Top of Extracted records

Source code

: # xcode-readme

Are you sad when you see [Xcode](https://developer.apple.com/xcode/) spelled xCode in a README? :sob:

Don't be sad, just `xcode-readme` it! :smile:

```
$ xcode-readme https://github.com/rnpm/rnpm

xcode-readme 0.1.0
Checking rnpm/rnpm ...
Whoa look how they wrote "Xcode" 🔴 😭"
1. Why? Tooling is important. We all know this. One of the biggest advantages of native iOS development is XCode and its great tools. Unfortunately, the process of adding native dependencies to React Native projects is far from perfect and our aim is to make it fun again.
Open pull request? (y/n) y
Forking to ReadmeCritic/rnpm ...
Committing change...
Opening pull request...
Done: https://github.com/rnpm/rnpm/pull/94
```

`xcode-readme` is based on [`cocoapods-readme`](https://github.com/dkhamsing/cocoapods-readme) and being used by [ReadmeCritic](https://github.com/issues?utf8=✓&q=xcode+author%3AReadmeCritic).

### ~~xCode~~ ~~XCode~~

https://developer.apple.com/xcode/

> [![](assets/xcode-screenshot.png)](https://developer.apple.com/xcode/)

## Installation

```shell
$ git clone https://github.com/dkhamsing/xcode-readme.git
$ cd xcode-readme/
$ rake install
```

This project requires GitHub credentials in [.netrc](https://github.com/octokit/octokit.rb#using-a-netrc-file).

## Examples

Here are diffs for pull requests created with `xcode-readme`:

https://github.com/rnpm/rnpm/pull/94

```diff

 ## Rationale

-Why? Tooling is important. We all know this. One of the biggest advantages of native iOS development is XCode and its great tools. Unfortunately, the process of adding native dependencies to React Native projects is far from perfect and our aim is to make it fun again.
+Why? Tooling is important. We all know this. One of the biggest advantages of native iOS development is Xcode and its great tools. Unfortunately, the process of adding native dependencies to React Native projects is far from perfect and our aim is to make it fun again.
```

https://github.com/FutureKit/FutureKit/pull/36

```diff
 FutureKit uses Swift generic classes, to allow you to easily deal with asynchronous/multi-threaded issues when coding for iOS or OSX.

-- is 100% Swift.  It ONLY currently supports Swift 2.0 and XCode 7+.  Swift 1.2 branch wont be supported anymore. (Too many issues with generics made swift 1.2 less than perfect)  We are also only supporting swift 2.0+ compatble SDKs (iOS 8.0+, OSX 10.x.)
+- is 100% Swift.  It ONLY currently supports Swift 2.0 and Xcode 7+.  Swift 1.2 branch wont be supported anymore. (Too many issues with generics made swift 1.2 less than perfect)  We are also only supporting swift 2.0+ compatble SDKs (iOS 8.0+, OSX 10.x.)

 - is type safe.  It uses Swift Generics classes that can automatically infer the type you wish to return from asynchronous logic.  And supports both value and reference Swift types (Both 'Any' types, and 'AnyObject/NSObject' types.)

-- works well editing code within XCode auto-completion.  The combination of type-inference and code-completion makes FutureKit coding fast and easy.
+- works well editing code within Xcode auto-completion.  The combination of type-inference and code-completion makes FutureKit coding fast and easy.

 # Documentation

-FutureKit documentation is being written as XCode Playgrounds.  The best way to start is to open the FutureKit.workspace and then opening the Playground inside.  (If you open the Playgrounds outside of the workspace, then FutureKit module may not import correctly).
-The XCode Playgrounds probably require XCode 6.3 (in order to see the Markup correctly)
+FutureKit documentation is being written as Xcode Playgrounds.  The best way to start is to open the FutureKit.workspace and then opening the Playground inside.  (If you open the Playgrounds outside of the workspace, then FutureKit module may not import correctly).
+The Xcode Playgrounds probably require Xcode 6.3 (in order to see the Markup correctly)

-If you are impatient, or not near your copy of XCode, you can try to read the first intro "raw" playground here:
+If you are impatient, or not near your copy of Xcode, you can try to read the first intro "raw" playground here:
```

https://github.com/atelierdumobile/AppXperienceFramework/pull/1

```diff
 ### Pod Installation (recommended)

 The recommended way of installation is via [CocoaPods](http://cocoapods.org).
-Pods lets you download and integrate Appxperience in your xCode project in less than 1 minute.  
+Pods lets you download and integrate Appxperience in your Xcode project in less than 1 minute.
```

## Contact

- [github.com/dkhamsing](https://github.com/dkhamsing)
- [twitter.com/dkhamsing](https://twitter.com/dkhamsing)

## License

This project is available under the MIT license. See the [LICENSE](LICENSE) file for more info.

Bottom of Extracted records

◆ Assignment ◆
Copy exactly the line containing "https://github.com/atelierdumobile/AppXperienceFramework/pull/1" and each line after it through the end of the records above.

◆ Solution below ◆
https://github.com/atelierdumobile/AppXperienceFramework/pull/1

```diff
 ### Pod Installation (recommended)

 The recommended way of installation is via [CocoaPods](http://cocoapods.org).
-Pods lets you download and integrate Appxperience in your xCode project in less than 1 minute.  
+Pods lets you download and integrate Appxperience in your Xcode project in less than 1 minute.
```

## Contact

- [github.com/dkhamsing](https://github.com/dkhamsing)
- [twitter.com/dkhamsing](https://twitter.com/dkhamsing)

## License

This project is available under the MIT license. See the [LICENSE](LICENSE) file for more info.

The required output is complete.